Isn’t that great? Doesn’t that make you feel good? They’re coming to Cornwall to– Oh. Sorry. Here’s the second paragraph.
.
“The Prime Minister will use the first in-person G7 summit in almost two years to ask leaders to seize the opportunity to build back better from coronavirus, uniting to make the future fairer, greener and more prosperous.”
Won’t that be great? He’s going to stand up and ask them to seize the opportunity.
And they’re going to react like the idea had never occurred to them, reaching out with both hands – imagine them all pushing back from the conference table, raising their arms, swiping at the air as though they’ve been asked to do something real.
I like that bit from the first paragraph. They’re coming together “to address shared challenges, from beating coronavirus and tackling climate change…”
Such feelgood rhetoric. Unfair, really, to point out that they’re not coming together to beat coronavirus, nor indeed to tackle climate change.
But if “addressing” can do even a fraction of the good of “beating” or “tackling” – they’ll address. No problem.
Why am I reacting so strongly to a piece of flannel about an over-promoted talkfest of a photo-op between elderly politicians who - most of them - can’t organise a vaccine roll-out in a single market?
I don’t know, actually.
Because somehow it encapsulates the modern condition? Yes, perhaps that.
What is the modern condition? Oh, thank you for asking.
We talk so well because we don’t do. We talk so well because we know we don’t do. We shy away from the specific – tackling climate change – and console ourselves with the abstract – addressing the challenge.

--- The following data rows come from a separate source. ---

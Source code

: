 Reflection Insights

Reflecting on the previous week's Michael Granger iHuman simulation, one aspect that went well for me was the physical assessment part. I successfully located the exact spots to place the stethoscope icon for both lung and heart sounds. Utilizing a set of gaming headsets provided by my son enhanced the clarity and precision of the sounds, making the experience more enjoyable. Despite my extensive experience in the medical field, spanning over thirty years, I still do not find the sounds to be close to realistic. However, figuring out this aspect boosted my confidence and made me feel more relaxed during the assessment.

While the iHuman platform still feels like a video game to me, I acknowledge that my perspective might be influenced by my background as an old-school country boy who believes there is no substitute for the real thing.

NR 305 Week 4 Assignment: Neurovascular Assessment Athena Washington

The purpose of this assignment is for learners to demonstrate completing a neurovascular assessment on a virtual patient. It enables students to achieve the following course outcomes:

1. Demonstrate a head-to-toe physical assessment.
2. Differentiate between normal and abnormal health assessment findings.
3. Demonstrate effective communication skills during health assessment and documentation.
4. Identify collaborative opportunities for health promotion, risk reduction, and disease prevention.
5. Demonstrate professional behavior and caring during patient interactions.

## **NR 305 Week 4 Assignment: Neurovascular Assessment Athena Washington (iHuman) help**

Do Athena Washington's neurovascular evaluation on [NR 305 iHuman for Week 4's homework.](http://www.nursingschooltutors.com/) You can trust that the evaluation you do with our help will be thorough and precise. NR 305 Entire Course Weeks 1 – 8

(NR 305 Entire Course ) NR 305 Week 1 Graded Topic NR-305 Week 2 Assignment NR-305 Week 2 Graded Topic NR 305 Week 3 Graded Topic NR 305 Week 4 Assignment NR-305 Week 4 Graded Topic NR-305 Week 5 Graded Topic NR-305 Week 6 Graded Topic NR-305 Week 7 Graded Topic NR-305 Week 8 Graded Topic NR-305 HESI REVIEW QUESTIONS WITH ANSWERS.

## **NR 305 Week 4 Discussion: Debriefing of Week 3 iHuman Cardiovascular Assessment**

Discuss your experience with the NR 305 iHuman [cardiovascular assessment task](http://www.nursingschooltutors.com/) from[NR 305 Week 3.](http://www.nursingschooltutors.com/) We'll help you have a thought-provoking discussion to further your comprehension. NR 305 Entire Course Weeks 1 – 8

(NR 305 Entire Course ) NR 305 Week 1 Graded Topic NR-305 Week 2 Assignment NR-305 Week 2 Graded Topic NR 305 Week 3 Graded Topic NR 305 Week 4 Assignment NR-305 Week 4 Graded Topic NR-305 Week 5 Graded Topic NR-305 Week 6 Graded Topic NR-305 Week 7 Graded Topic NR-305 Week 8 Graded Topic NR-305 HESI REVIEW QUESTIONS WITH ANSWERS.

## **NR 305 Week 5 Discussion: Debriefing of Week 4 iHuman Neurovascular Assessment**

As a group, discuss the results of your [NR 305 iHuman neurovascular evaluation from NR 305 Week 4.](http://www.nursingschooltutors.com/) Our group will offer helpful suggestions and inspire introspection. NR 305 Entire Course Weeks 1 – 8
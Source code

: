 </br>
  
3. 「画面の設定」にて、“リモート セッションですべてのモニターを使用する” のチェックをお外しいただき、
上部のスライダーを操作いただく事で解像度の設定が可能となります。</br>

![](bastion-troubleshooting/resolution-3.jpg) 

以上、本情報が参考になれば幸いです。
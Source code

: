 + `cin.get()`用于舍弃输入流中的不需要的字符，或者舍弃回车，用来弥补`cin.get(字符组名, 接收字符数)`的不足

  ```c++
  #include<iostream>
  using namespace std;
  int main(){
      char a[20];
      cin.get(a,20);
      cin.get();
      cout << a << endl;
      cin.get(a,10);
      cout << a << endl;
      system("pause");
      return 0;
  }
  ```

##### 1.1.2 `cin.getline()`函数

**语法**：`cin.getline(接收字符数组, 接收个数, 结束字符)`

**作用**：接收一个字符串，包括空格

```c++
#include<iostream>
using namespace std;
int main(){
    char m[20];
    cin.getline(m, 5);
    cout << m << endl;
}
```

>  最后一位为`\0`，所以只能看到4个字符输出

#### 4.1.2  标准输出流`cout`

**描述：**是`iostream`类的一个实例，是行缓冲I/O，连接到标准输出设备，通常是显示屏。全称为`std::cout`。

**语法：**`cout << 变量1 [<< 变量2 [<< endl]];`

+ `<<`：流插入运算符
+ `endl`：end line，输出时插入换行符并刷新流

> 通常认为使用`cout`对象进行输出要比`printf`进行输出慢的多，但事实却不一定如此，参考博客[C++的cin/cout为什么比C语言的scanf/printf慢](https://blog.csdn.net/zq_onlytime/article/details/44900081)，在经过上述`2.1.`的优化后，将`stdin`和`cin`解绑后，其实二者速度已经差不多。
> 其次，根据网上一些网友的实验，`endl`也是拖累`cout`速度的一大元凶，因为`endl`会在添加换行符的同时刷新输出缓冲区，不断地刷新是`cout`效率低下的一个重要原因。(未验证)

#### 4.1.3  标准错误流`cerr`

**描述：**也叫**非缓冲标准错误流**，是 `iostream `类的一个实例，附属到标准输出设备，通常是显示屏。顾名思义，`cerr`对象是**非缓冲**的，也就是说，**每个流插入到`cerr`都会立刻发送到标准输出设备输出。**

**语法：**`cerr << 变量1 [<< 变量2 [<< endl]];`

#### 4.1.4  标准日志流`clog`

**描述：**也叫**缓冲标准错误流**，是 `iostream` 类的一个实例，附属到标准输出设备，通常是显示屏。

Faced with difficulty, or impossibility, we retreat into words.
We’ve honed the skill of talking to the point where it gives us the same feeling as if we’d taken action. We can almost convince ourselves that we’re tackling climate change when in fact what we’re doing – sorry, what we’re announcing, not doing, is that we’ve agreed to set targets for tackling climate change.
Which isn’t the same as doing anything. Of course. The action evaporates into the words. We cheer the target-setting and meet the failure to keep to those targets without surprise.
For another example. I pick up on this flower-arrangement of words from the opening paragraph: “...to ensuring that people everywhere can benefit...”
They’re coming to Cornwall to “ensure” that people “can”. Isn’t that state-of-the-art content-free speech?
They’re not “doing”; they’re “ensuring”. And they’re not ensuring that people “will” benefit; they’re ensuring that people “can” benefit.
I “can” benefit from a lot of things. Whether I “will” benefit from them depends on whether anybody gets their act together and does the work needed to provide them. No, wait. I “can” benefit. I’m already perfectly capable of benefiting. Oh, never mind.
At least the closing communique will tell us that they’ve all agreed to seize the opportunity. I’m hoping for at least a moment’s emotional boost from the rousing verbiage of the closing communique. I bet the main points of that have already been drafted.
I’m also hoping for a photo-op on the beach, Boris and his chums in front of a sandcastle, ideally, a good, big sandcastle, as well as the whole inevitable salad of further-back advertising hoardings for the conference centre and the tourist board.
Ask not what the politicians have agreed.
Ask instead who built the sandcastle.
Or place your faith in the younger generation and go look for a child with a spade.